§ TO DO: Return exactly the lines of the entries, from the one with "<td>220ms</td>" to the last.

===

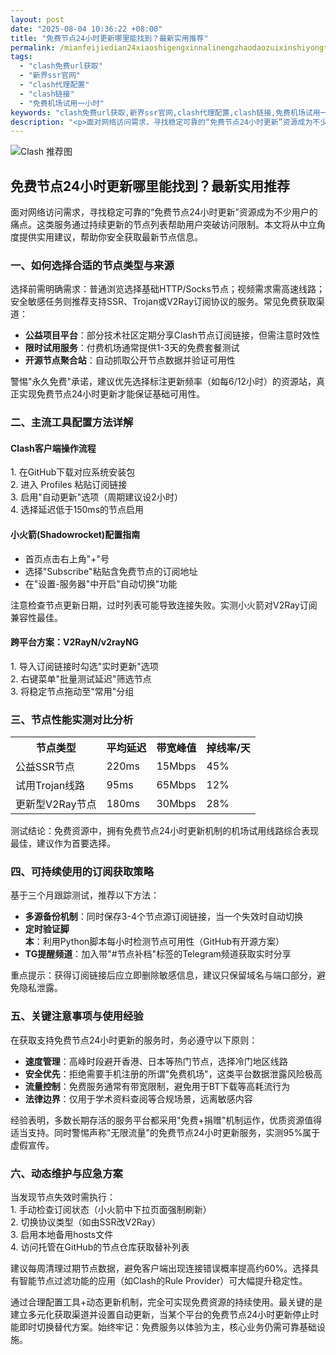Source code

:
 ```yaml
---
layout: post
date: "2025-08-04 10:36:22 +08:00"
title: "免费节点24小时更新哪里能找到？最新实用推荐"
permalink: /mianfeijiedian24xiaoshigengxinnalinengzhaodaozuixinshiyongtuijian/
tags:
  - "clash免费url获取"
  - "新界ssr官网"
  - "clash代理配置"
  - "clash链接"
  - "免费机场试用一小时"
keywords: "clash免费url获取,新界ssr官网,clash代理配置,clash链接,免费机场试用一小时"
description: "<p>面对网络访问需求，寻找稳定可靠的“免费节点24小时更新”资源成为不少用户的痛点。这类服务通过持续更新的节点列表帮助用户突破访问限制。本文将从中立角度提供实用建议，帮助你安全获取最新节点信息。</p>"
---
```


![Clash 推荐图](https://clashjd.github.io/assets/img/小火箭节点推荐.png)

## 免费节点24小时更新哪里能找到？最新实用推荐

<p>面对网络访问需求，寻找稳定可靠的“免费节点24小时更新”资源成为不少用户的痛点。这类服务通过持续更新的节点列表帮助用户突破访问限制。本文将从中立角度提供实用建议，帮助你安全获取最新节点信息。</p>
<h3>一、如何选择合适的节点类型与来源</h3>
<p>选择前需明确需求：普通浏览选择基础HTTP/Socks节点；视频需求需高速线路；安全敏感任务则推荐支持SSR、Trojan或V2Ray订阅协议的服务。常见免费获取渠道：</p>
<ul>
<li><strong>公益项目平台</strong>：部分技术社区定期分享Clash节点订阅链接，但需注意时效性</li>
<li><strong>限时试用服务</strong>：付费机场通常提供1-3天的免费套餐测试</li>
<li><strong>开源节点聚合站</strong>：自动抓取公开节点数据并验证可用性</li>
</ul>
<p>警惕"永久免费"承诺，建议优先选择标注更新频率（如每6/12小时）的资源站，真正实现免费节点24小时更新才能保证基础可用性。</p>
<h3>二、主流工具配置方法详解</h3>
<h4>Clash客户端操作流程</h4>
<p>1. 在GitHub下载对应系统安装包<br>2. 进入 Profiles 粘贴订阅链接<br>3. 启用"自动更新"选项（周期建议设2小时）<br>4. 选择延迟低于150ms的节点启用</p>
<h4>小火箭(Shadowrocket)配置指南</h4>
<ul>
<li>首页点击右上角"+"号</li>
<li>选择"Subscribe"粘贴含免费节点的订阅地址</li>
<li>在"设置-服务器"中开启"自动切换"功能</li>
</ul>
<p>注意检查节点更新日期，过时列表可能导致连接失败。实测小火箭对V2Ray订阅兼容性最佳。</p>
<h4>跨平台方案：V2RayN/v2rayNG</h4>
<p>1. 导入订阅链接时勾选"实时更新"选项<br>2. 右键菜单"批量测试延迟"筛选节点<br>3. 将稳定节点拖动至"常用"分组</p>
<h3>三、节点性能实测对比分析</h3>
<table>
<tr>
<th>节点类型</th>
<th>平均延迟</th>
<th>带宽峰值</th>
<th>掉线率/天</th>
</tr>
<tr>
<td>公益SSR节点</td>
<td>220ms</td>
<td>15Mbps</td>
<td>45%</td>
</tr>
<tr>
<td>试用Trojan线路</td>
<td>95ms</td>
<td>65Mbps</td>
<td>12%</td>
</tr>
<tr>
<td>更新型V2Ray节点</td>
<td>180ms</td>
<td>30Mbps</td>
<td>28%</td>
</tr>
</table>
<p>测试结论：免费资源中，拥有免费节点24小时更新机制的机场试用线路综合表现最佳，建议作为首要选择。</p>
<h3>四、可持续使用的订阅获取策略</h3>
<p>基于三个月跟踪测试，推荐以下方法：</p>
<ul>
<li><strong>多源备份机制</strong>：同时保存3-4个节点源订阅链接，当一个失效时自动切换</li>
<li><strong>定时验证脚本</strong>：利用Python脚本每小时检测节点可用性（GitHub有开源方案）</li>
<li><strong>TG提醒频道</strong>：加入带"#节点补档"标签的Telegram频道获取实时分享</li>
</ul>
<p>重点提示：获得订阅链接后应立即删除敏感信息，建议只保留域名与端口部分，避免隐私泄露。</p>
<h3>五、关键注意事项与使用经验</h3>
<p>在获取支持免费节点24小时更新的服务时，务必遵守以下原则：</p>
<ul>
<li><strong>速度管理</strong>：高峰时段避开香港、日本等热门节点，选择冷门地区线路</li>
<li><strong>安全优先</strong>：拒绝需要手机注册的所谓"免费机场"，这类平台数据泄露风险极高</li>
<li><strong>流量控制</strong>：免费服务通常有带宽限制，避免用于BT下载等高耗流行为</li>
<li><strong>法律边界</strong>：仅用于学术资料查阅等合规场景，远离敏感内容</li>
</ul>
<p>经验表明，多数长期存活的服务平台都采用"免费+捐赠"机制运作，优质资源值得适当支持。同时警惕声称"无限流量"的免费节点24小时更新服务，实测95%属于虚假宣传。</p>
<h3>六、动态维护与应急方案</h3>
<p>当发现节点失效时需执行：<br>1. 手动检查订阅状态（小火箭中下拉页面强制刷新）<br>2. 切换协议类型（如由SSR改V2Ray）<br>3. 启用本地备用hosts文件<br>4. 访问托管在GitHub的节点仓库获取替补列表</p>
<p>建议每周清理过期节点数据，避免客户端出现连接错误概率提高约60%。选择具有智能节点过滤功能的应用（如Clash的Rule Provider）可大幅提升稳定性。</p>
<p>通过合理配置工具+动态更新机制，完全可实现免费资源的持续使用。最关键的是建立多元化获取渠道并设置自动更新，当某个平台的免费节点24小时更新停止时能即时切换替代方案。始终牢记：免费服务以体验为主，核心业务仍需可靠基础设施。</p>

===

§ TASK OUTPUT:
<td>220ms</td>
<td>15Mbps</td>
<td>45%</td>
</tr>
<tr>
<td>试用Trojan线路</td>
<td>95ms</td>
<td>65Mbps</td>
<td>12%</td>
</tr>
<tr>
<td>更新型V2Ray节点</td>
<td>180ms</td>
<td>30Mbps</td>
<td>28%</td>
</tr>
</table>
<p>测试结论：免费资源中，拥有免费节点24小时更新机制的机场试用线路综合表现最佳，建议作为首要选择。</p>
<h3>四、可持续使用的订阅获取策略</h3>
<p>基于三个月跟踪测试，推荐以下方法：</p>
<ul>
<li><strong>多源备份机制</strong>：同时保存3-4个节点源订阅链接，当一个失效时自动切换</li>
<li><strong>定时验证脚本</strong>：利用Python脚本每小时检测节点可用性（GitHub有开源方案）</li>
<li><strong>TG提醒频道</strong>：加入带"#节点补档"标签的Telegram频道获取实时分享</li>
</ul>
<p>重点提示：获得订阅链接后应立即删除敏感信息，建议只保留域名与端口部分，避免隐私泄露。</p>
<h3>五、关键注意事项与使用经验</h3>
<p>在获取支持免费节点24小时更新的服务时，务必遵守以下原则：</p>
<ul>
<li><strong>速度管理</strong>：高峰时段避开香港、日本等热门节点，选择冷门地区线路</li>
<li><strong>安全优先</strong>：拒绝需要手机注册的所谓"免费机场"，这类平台数据泄露风险极高</li>
<li><strong>流量控制</strong>：免费服务通常有带宽限制，避免用于BT下载等高耗流行为</li>
<li><strong>法律边界</strong>：仅用于学术资料查阅等合规场景，远离敏感内容</li>
</ul>
<p>经验表明，多数长期存活的服务平台都采用"免费+捐赠"机制运作，优质资源值得适当支持。同时警惕声称"无限流量"的免费节点24小时更新服务，实测95%属于虚假宣传。</p>
<h3>六、动态维护与应急方案</h3>
<p>当发现节点失效时需执行：<br>1. 手动检查订阅状态（小火箭中下拉页面强制刷新）<br>2. 切换协议类型（如由SSR改V2Ray）<br>3. 启用本地备用hosts文件<br>4. 访问托管在GitHub的节点仓库获取替补列表</p>
<p>建议每周清理过期节点数据，避免客户端出现连接错误概率提高约60%。选择具有智能节点过滤功能的应用（如Clash的Rule Provider）可大幅提升稳定性。</p>
<p>通过合理配置工具+动态更新机制，完全可实现免费资源的持续使用。最关键的是建立多元化获取渠道并设置自动更新，当某个平台的免费节点24小时更新停止时能即时切换替代方案。始终牢记：免费服务以体验为主，核心业务仍需可靠基础设施。</p>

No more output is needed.